ABOUT THIS TASK: Each line of the data below containing "with" needs to be listed.

EXTRACTED RECORDS:
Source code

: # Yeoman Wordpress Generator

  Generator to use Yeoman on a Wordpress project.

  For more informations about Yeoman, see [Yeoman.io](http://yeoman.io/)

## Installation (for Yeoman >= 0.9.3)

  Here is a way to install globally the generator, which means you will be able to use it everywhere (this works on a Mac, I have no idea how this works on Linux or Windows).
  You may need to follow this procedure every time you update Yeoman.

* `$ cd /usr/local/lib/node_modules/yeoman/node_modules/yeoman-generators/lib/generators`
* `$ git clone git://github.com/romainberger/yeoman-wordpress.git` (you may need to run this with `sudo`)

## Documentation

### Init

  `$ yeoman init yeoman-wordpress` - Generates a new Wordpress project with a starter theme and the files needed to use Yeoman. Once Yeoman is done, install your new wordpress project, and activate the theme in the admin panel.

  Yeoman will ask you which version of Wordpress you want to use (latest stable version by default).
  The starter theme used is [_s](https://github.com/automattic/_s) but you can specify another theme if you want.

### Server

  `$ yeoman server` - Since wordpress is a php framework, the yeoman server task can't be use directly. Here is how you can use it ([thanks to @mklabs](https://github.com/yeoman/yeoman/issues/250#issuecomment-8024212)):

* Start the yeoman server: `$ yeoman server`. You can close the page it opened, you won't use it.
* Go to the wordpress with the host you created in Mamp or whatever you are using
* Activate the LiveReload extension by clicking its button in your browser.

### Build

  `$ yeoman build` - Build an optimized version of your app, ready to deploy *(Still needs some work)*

YOUR SOLUTION:
* `$ git clone git://github.com/romainberger/yeoman-wordpress.git` (you may need to run this with `sudo`)
  `$ yeoman init yeoman-wordpress` - Generates a new Wordpress project with a starter theme and the files needed to use Yeoman. Once Yeoman is done, install your new wordpress project, and activate the theme in the admin panel.
* Go to the wordpress with the host you created in Mamp or whatever you are using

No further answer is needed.